通常は仕事を行っている中で、時間とともにコストを発生させているという実感が湧きません。しかし、実際には「原価=時間」です。すなわち、時間の概念が大切なのです。リードタイム分析を行うことで時間(リードタイム)を短縮し、原価を下げることができます。
リードタイム分析とは、業務のプロセスを時系列に「見える化」し、各プロセスの業務を付加価値の観点から分析するものです。例えば、顧客から注文をもらい、それを受けて生産・販売して、顧客に商品を届けるまでの時間を分析します。さまざまなプロセスを経て顧客に商品を届けています。この業務のプロセスを分析していくことがリードタイム分析です。これにより、付加価値を生む仕事と生まない仕事が明確になります。
会社の経営とは、これらQCDの3つを追求するマネジメントです。現状よりもレベルアップすることで、顧客に付加価値を提供でき、利益を創出することで新製品の開発ができて、株主への還元にも応えられることになります。QCDは相互に関係しているため、Q(品質・性能)やD(デリバリー)を考慮しながらコストを低減し、付加価値を高めていくことが必要になります。
自社だけではなく、関連する外注先や部品会社、材料を仕入れる会社、その他の仕事を依頼している会社との協力も必要になります。昨今は日本の会社は海外に販売拠点や生産拠点、サービス拠点を設けているため、そうした海外の会社との協力も必要になります。

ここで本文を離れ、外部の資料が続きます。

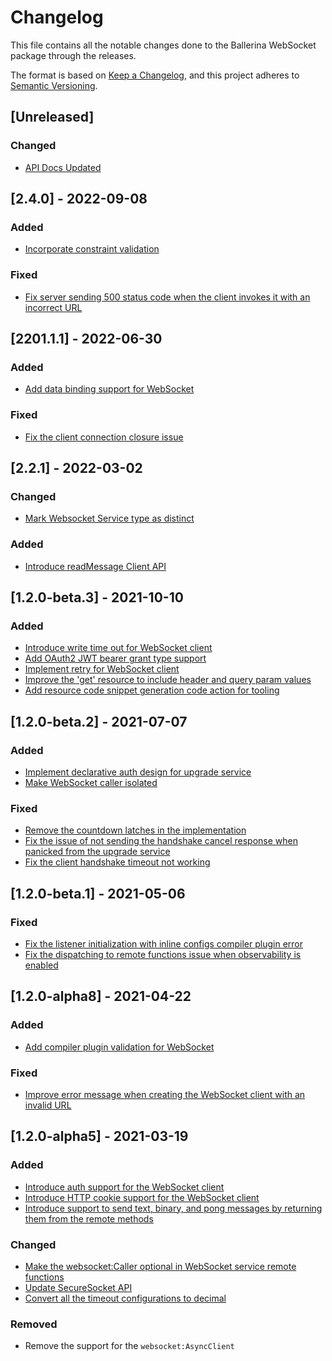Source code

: # Changelog
This file contains all the notable changes done to the Ballerina WebSocket package through the releases.

The format is based on [Keep a Changelog](https://keepachangelog.com/en/1.0.0/), and this project adheres to [Semantic Versioning](https://semver.org/spec/v2.0.0.html).

## [Unreleased]

### Changed
- [API Docs Updated](https://github.com/ballerina-platform/ballerina-standard-library/issues/3463)

## [2.4.0] - 2022-09-08

### Added
- [Incorporate constraint validation](https://github.com/ballerina-platform/ballerina-standard-library/issues/3058)

### Fixed
- [Fix server sending 500 status code when the client invokes it with an incorrect URL](https://github.com/ballerina-platform/ballerina-standard-library/issues/3296)

## [2201.1.1] - 2022-06-30

### Added
- [Add data binding support for WebSocket](https://github.com/ballerina-platform/ballerina-standard-library/issues/2761)

### Fixed
- [Fix the client connection closure issue](https://github.com/ballerina-platform/ballerina-standard-library/issues/2836)

## [2.2.1] - 2022-03-02

### Changed
- [Mark Websocket Service type as distinct](https://github.com/ballerina-platform/ballerina-standard-library/issues/2398)

### Added
- [Introduce readMessage Client API](https://github.com/ballerina-platform/ballerina-standard-library/issues/1180)

## [1.2.0-beta.3] - 2021-10-10

### Added
- [Introduce write time out for WebSocket client](https://github.com/ballerina-platform/ballerina-standard-library/issues/1609)
- [Add OAuth2 JWT bearer grant type support](https://github.com/ballerina-platform/ballerina-standard-library/issues/1788)
- [Implement retry for WebSocket client](https://github.com/ballerina-platform/ballerina-standard-library/issues/1715)
- [Improve the 'get' resource to include header and query param values](https://github.com/ballerina-platform/ballerina-standard-library/issues/1737)
- [Add resource code snippet generation code action for tooling](https://github.com/ballerina-platform/ballerina-standard-library/issues/1896)

## [1.2.0-beta.2] - 2021-07-07

### Added
- [Implement declarative auth design for upgrade service](https://github.com/ballerina-platform/ballerina-standard-library/issues/1405)
- [Make WebSocket caller isolated](https://github.com/ballerina-platform/ballerina-standard-library/issues/1589)

### Fixed
- [Remove the countdown latches in the implementation](https://github.com/ballerina-platform/ballerina-standard-library/issues/1385)
- [Fix the issue of not sending the handshake cancel response when panicked from the upgrade service](https://github.com/ballerina-platform/ballerina-standard-library/issues/1439)
- [Fix the client handshake timeout not working](https://github.com/ballerina-platform/ballerina-standard-library/issues/1478)

## [1.2.0-beta.1] - 2021-05-06

### Fixed
- [Fix the listener initialization with inline configs compiler plugin error](https://github.com/ballerina-platform/ballerina-standard-library/issues/1304)
- [Fix the dispatching to remote functions issue when observability is enabled](https://github.com/ballerina-platform/ballerina-standard-library/issues/1313)

## [1.2.0-alpha8] - 2021-04-22

### Added
- [Add compiler plugin validation for WebSocket](https://github.com/ballerina-platform/ballerina-standard-library/issues/778)

### Fixed
- [Improve error message when creating the WebSocket client with an invalid URL](https://github.com/ballerina-platform/ballerina-standard-library/issues/1142)

## [1.2.0-alpha5] - 2021-03-19

### Added
- [Introduce auth support for the WebSocket client](https://github.com/ballerina-platform/ballerina-standard-library/issues/820)
- [Introduce HTTP cookie support for the WebSocket client](https://github.com/ballerina-platform/ballerina-standard-library/issues/978)
- [Introduce support to send text, binary, and pong messages by returning them from the remote methods](https://github.com/ballerina-platform/ballerina-standard-library/issues/1033)

### Changed
- [Make the websocket:Caller optional in WebSocket service remote functions](https://github.com/ballerina-platform/ballerina-standard-library/issues/1033)
- [Update SecureSocket API](https://github.com/ballerina-platform/ballerina-standard-library/issues/1068)
- [Convert all the timeout configurations to decimal](https://github.com/ballerina-platform/ballerina-standard-library/issues/1024)

### Removed
- Remove the support for the `websocket:AsyncClient`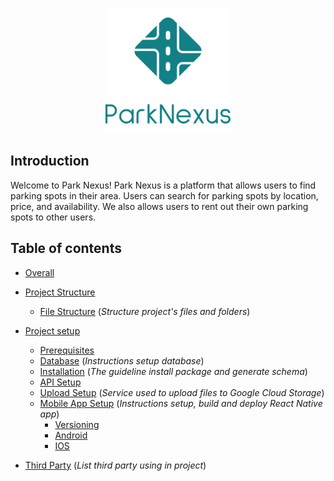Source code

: <p align='center'>
  <img src='vertical-logo.png' alt=''  width='200' />
</p>

## Introduction

Welcome to Park Nexus! Park Nexus is a platform that allows users to find parking spots in their area. Users can search for parking spots by location, price, and availability. We also allows users to rent out their own parking spots to other users.

<!-- screenshots -->

## Table of contents

- [Overall](#overall)
- [Project Structure](#project-structure)
  - [File Structure](#file-structure) (_Structure project's files and folders_)
- [Project setup](#project-setup)

  - [Prerequisites](#prerequisites)
  - [Database](#database) (_Instructions setup database_)
  - [Installation](#installation) (_The guideline install package and generate schema_)
  - [API Setup](#api-setup)
  - [Upload Setup](#upload-setup) (_Service used to upload files to Google Cloud Storage_)
  - [Mobile App Setup](#mobile-app-setup) (_Instructions setup, build and deploy React Native app_)
    - [Versioning](#Versioning)
    - [Android](#android)
    - [IOS](#ios)
      
- [Third Party](#third-party) (_List third party using in project_)
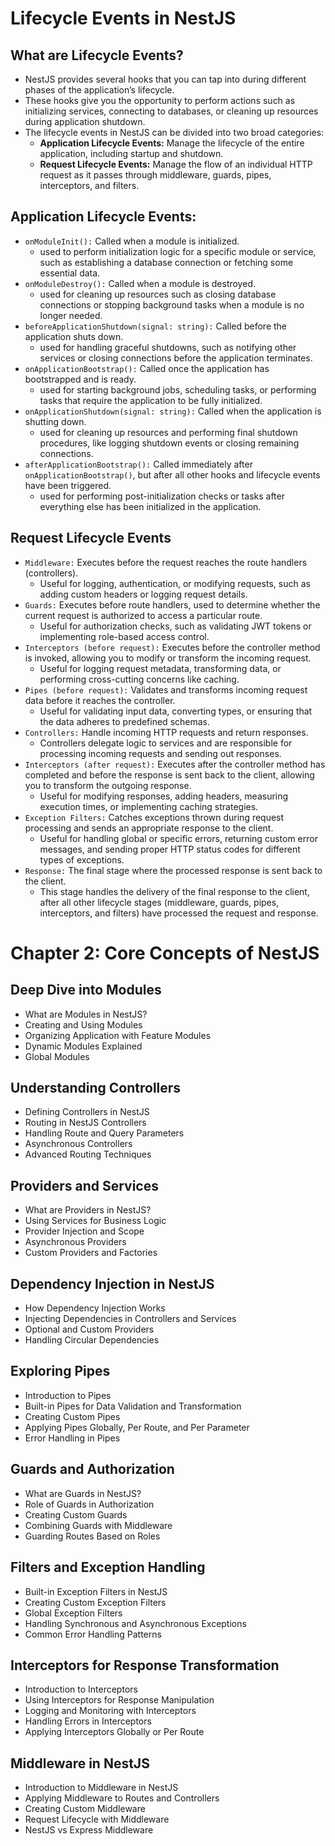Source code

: # Lifecycle Events in NestJS

## What are Lifecycle Events?
- NestJS provides several hooks that you can tap into during different phases of the application’s lifecycle.
- These hooks give you the opportunity to perform actions such as initializing services, connecting to databases, or cleaning up resources during application shutdown.
- The lifecycle events in NestJS can be divided into two broad categories:
  - **Application Lifecycle Events:** Manage the lifecycle of the entire application, including startup and shutdown.
  - **Request Lifecycle Events:** Manage the flow of an individual HTTP request as it passes through middleware, guards, pipes, interceptors, and filters.

## Application Lifecycle Events:
- `onModuleInit():` Called when a module is initialized.
  - used to perform initialization logic for a specific module or service, such as establishing a database connection or fetching some essential data.
- `onModuleDestroy():` Called when a module is destroyed.
  - used for cleaning up resources such as closing database connections or stopping background tasks when a module is no longer needed.
- `beforeApplicationShutdown(signal: string):` Called before the application shuts down.
  - used for handling graceful shutdowns, such as notifying other services or closing connections before the application terminates.
- `onApplicationBootstrap():` Called once the application has bootstrapped and is ready.
  - used for starting background jobs, scheduling tasks, or performing tasks that require the application to be fully initialized.
- `onApplicationShutdown(signal: string):` Called when the application is shutting down.
  - used for cleaning up resources and performing final shutdown procedures, like logging shutdown events or closing remaining connections.
- `afterApplicationBootstrap():` Called immediately after `onApplicationBootstrap()`, but after all other hooks and lifecycle events have been triggered.
  - used for performing post-initialization checks or tasks after everything else has been initialized in the application.

## Request Lifecycle Events
- `Middleware:` Executes before the request reaches the route handlers (controllers).
  - Useful for logging, authentication, or modifying requests, such as adding custom headers or logging request details.
- `Guards:` Executes before route handlers, used to determine whether the current request is authorized to access a particular route.
  - Useful for authorization checks, such as validating JWT tokens or implementing role-based access control.
- `Interceptors (before request):` Executes before the controller method is invoked, allowing you to modify or transform the incoming request.
  - Useful for logging request metadata, transforming data, or performing cross-cutting concerns like caching.
- `Pipes (before request):` Validates and transforms incoming request data before it reaches the controller.
  - Useful for validating input data, converting types, or ensuring that the data adheres to predefined schemas.
- `Controllers:` Handle incoming HTTP requests and return responses.
  - Controllers delegate logic to services and are responsible for processing incoming requests and sending out responses.
- `Interceptors (after request):` Executes after the controller method has completed and before the response is sent back to the client, allowing you to transform the outgoing response.
  - Useful for modifying responses, adding headers, measuring execution times, or implementing caching strategies.
- `Exception Filters:` Catches exceptions thrown during request processing and sends an appropriate response to the client.
  - Useful for handling global or specific errors, returning custom error messages, and sending proper HTTP status codes for different types of exceptions.
- `Response:` The final stage where the processed response is sent back to the client.
  - This stage handles the delivery of the final response to the client, after all other lifecycle stages (middleware, guards, pipes, interceptors, and filters) have processed the request and response.


# Chapter 2: Core Concepts of NestJS

## Deep Dive into Modules
- What are Modules in NestJS?
- Creating and Using Modules
- Organizing Application with Feature Modules
- Dynamic Modules Explained
- Global Modules

## Understanding Controllers
- Defining Controllers in NestJS
- Routing in NestJS Controllers
- Handling Route and Query Parameters
- Asynchronous Controllers
- Advanced Routing Techniques

## Providers and Services
- What are Providers in NestJS?
- Using Services for Business Logic
- Provider Injection and Scope
- Asynchronous Providers
- Custom Providers and Factories

## Dependency Injection in NestJS
- How Dependency Injection Works
- Injecting Dependencies in Controllers and Services
- Optional and Custom Providers
- Handling Circular Dependencies

## Exploring Pipes
- Introduction to Pipes
- Built-in Pipes for Data Validation and Transformation
- Creating Custom Pipes
- Applying Pipes Globally, Per Route, and Per Parameter
- Error Handling in Pipes

## Guards and Authorization
- What are Guards in NestJS?
- Role of Guards in Authorization
- Creating Custom Guards
- Combining Guards with Middleware
- Guarding Routes Based on Roles

## Filters and Exception Handling
- Built-in Exception Filters in NestJS
- Creating Custom Exception Filters
- Global Exception Filters
- Handling Synchronous and Asynchronous Exceptions
- Common Error Handling Patterns

## Interceptors for Response Transformation
- Introduction to Interceptors
- Using Interceptors for Response Manipulation
- Logging and Monitoring with Interceptors
- Handling Errors in Interceptors
- Applying Interceptors Globally or Per Route

## Middleware in NestJS
- Introduction to Middleware in NestJS
- Applying Middleware to Routes and Controllers
- Creating Custom Middleware
- Request Lifecycle with Middleware
- NestJS vs Express Middleware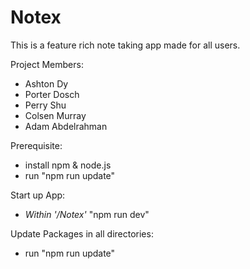 # Notex
This is a feature rich note taking app made for all users. 

Project Members:
- Ashton Dy
- Porter Dosch
- Perry Shu
- Colsen Murray
- Adam Abdelrahman


Prerequisite:
- install npm & node.js 
- run "npm run update"

Start up App:
- *Within '/Notex'* "npm run dev"

Update Packages in all directories:
- run "npm run update"
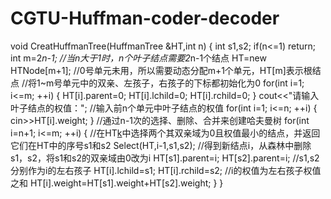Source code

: # CGTU-Huffman-coder-decoder
void CreatHuffmanTree(HuffmanTree &HT,int n) 
{
    int s1,s2;
    if(n<=1)
        return;
    int m=2*n-1;  //当n大于1时，n个叶子结点需要2*n-1个结点
    HT=new HTNode[m+1];  //0号单元未用，所以需要动态分配m+1个单元，HT[m]表示根结点
    //将1~m号单元中的双亲、左孩子，右孩子的下标都初始化为0
    for(int i=1; i<=m; ++i) 
	{
        HT[i].parent=0;
        HT[i].lchild=0;
        HT[i].rchild=0;
    }
    cout<<"请输入叶子结点的权值：";
    //输入前n个单元中叶子结点的权值
    for(int i=1; i<=n; ++i) 
	{
        cin>>HT[i].weight;
    }
    //通过n-1次的选择、删除、合并来创建哈夫曼树
    for(int i=n+1; i<=m; ++i) 
	{
        //在HT[k](1≤k≤i-1)中选择两个其双亲域为0且权值最小的结点，并返回它们在HT中的序号s1和s2
        Select(HT,i-1,s1,s2);
        //得到新结点i，从森林中删除s1，s2，将s1和s2的双亲域由0改为i
        HT[s1].parent=i;
        HT[s2].parent=i;
        //s1,s2分别作为i的左右孩子
        HT[i].lchild=s1;
        HT[i].rchild=s2;
        //i的权值为左右孩子权值之和
        HT[i].weight=HT[s1].weight+HT[s2].weight;
    }
}

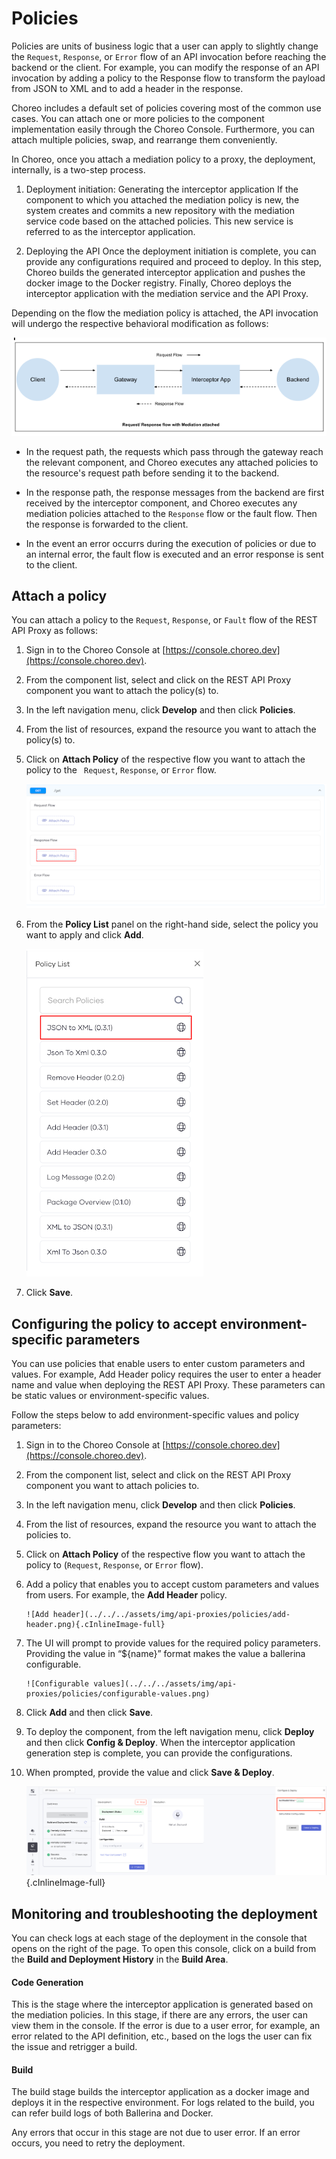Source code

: # Policies

Policies are units of business logic that a user can apply to slightly change the  `Request`, `Response`, or `Error` flow of an API invocation before reaching the backend or the client. For example, you can modify the response of an API invocation by adding a policy to the Response flow to transform the payload from JSON to  XML and to add a header in the response. 

Choreo includes a default set of policies covering most of the common use cases. You can attach one or more policies to the component implementation easily through the Choreo Console. Furthermore, you can attach multiple policies, swap, and rearrange them conveniently.

In Choreo, once you attach a mediation policy to a proxy, the deployment, internally, is a two-step process.

1. Deployment initiation: Generating the interceptor application 
   If the component to which you attached the mediation policy is new, the system creates and commits a new repository with the mediation service code based on the attached policies. This new service is referred to as the interceptor application. 

2. Deploying the API
    Once the deployment initiation is complete, you can provide any configurations required and proceed to deploy. In this step, Choreo builds the generated interceptor application and pushes the docker image to the Docker registry. Finally, Choreo deploys the interceptor application with the mediation service and the API Proxy.

 Depending on the flow the mediation policy is attached, the API invocation will undergo the respective behavioral modification as follows: 
 
 ![Request/Response flow](../../../assets/img/api-proxies/policies/request-response-flow.png)

 - In the request path, the requests which pass through the gateway reach the relevant component, and Choreo executes any attached policies to the resource's request path before sending it to the backend. 

- In the response path, the response messages from the backend are first received by the interceptor component, and Choreo executes any mediation policies attached to the `Response` flow or the fault flow. Then the response is forwarded to the client.

- In the event an error occurrs during the execution of policies or due to an internal error, the fault flow is executed and an error response is sent to the client.

## Attach a policy

You can attach a policy to the `Request`, `Response`, or `Fault` flow of the  REST API Proxy as follows:

1. Sign in to the Choreo Console at [https://console.choreo.dev](https://console.choreo.dev).
2. From the component list, select and click on the REST API Proxy component you want to attach the policy(s) to.
3. In the left navigation menu, click **Develop**  and then click **Policies**.
4. From the list of resources, expand the resource you want to attach the policy(s) to. 
5. Click on **Attach Policy** of the respective flow you want to attach the policy to the ` Request`, `Response`, or `Error` flow.

   ![Attach policy](../../../assets/img/api-proxies/policies/attach-policy.png)

6. From the **Policy List** panel on the right-hand side, select the policy you want to apply and click **Add**.

   ![Select policy](../../../assets/img/api-proxies/policies/select-policy.png)

7. Click **Save**.

## Configuring the policy to accept environment-specific parameters

You can use policies that enable users to enter custom parameters and values. For example, Add Header policy requires the user to enter a header name and value when deploying the REST API Proxy. These parameters can be static values or environment-specific values. 

Follow the steps below to add environment-specific values and policy parameters:

1. Sign in to the Choreo Console at [https://console.choreo.dev](https://console.choreo.dev).
2. From the component list, select and click on the REST API Proxy component you want to attach policies to.
3. In the left navigation menu, click **Develop**  and then click **Policies**.
4. From the list of resources, expand the resource you want to attach the policies to.
5. Click on **Attach Policy** of the respective flow you want to attach the policy to (`Request`, `Response`, or `Error` flow).
6. Add a policy that enables you to accept custom parameters and values from users. For example, the **Add Header** policy. 

       ![Add header](../../../assets/img/api-proxies/policies/add-header.png){.cInlineImage-full}

8. The UI will prompt to provide values for the required policy parameters. Providing the value in “${name}” format makes the value a ballerina configurable.

       ![Configurable values](../../../assets/img/api-proxies/policies/configurable-values.png)

9. Click **Add** and then click **Save**.
10. To deploy the component, from the left navigation menu, click **Deploy** and then click **Config & Deploy**. When the interceptor application generation step is complete, you can provide the configurations. 
11. When prompted, provide the value and click **Save & Deploy**.

     ![Save and deploy values](../../../assets/img/api-proxies/policies/save-and-deploy.png){.cInlineImage-full}


## Monitoring and troubleshooting the deployment

You can check logs at each stage of the deployment in the console that opens on the right of the page. To open this console, click on a build from the **Build and Deployment History** in the **Build Area**.

#### Code Generation

This is the stage where the interceptor application is generated based on the mediation policies. In this stage, if there are any errors, the user can view them in the console. If the error is due to a user error, for example, an error related to the API definition, etc., based on the logs the user can fix the issue and retrigger a build.

#### Build

The build stage builds the interceptor application as a docker image and deploys it in the respective environment. For logs related to the build, you can refer build logs of both Ballerina and Docker. 

Any errors that occur in this stage are not due to user error. If an error occurs, you need to retry the deployment.
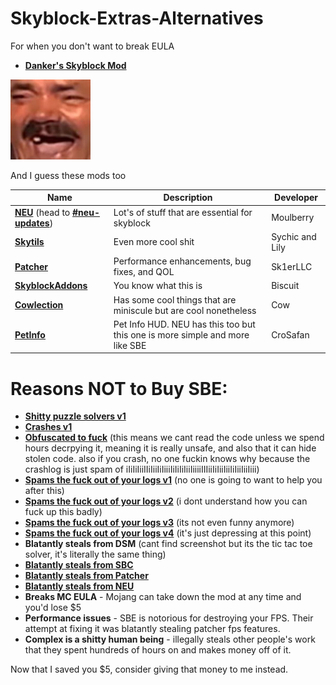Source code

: # Skyblock-Extras-Alternatives
For when you don't want to break EULA

- [**Danker's Skyblock Mod**](https://github.com/bowser0000/SkyblockMod/releases)

![](kekw/kekw.png)

And I guess these mods too

| Name | Description | Developer |
| --- | --- | --- |
| [**NEU**](https://discord.gg/moulberry) (head to [**#neu-updates**](https://canary.discord.com/channels/516977525906341928/693586404256645231/825149965336182784)) | Lot's of stuff that are essential for skyblock | Moulberry |
| [**Skytils**](https://github.com/Skytils/SkytilsMod/releases) | Even more cool shit | Sychic and Lily |
| [**Patcher**](https://sk1er.club/mods/patcher) | Performance enhancements, bug fixes, and QOL | Sk1erLLC |
| [**SkyblockAddons**](https://biscuit.codes/mods/skyblockaddons/downloadversion/?v=1.5.5) | You know what this is | Biscuit |
| [**Cowlection**](https://github.com/cow-mc/Cowlection/releases) | Has some cool things that are miniscule but are cool nonetheless | Cow |
| [**PetInfo**](https://github.com/CroSafan/PetInfo/releases/) | Pet Info HUD. NEU has this too but this one is more simple and more like SBE | CroSafan |

# Reasons NOT to Buy SBE:
- [**Shitty puzzle solvers v1**](https://imgur.com/a/2xcDUBN)
- [**Crashes v1**](https://imgur.com/a/nXh749Y)
- [**Obfuscated to fuck**](https://imgur.com/a/41aSbvw) (this means we cant read the code unless we spend hours decrpying it, meaning it is really unsafe, and also that it can hide stolen code. also if you crash, no one fuckin knows why because the crashlog is just spam of iIiIiIiiIIiIiiIiIiiiIiIiIiIiiIiiiiIIIiiIiIiiIiiIiIiiIiiIiii)
- [**Spams the fuck out of your logs v1**](https://imgur.com/a/zanoqTA) (no one is going to want to help you after this)
- [**Spams the fuck out of your logs v2**](https://imgur.com/a/xQm7jeN) (i dont understand how you can fuck up this badly)
- [**Spams the fuck out of your logs v3**](https://imgur.com/a/tFODSqR) (its not even funny anymore)
- [**Spams the fuck out of your logs v4**](https://imgur.com/a/ZqTvjuf) (it's just depressing at this point)
- **Blatantly steals from DSM** (cant find screenshot but its the tic tac toe solver, it's literally the same thing)
- [**Blatantly steals from SBC**](https://imgur.com/a/TpkgDGU)
- [**Blatantly steals from Patcher**](https://imgur.com/a/rjNF5aT)
- [**Blatantly steals from NEU**](https://imgur.com/a/wqA6KZA)
- **Breaks MC EULA** - Mojang can take down the mod at any time and you'd lose $5
- **Performance issues** - SBE is notorious for destroying your FPS. Their attempt at fixing it was blatantly stealing patcher fps features.
- **Complex is a shitty human being** - illegally steals other people's work that they spent hundreds of hours on and makes money off of it.

Now that I saved you $5, consider giving that money to me instead.
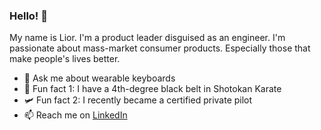 ### Hello! 👋
My name is Lior. I'm a product leader disguised as an engineer.
I'm passionate about mass-market consumer products. Especially those that make people's lives better.

- 💬 Ask me about wearable keyboards
- 🥋 Fun fact 1: I have a 4th-degree black belt in Shotokan Karate
- 🛩 Fun fact 2: I recently became a certified private pilot
- 📫 Reach me on [LinkedIn](https://www.linkedin.com/in/liorgonnen/)


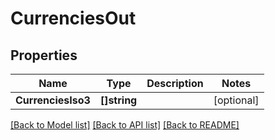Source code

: # CurrenciesOut

## Properties
Name | Type | Description | Notes
------------ | ------------- | ------------- | -------------
**CurrenciesIso3** | **[]string** |  | [optional] 

[[Back to Model list]](../README.md#documentation-for-models) [[Back to API list]](../README.md#documentation-for-api-endpoints) [[Back to README]](../README.md)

サプライチェーン(供給網)マネジメントが会社の経営にとって非常に重要な位置付けになっています。
このQCDをマネジメントするのが経営者の役割ですが、QCDを作り出しているのは社員全員の仕事です。社員全員がQCDを考慮しながら業務を行う必要があります。社員全員が原価のマネジメントを行いながら業務を改善しなければならないのです。業務そのものが、原価を考えたり、価値を創造したりすることなのです。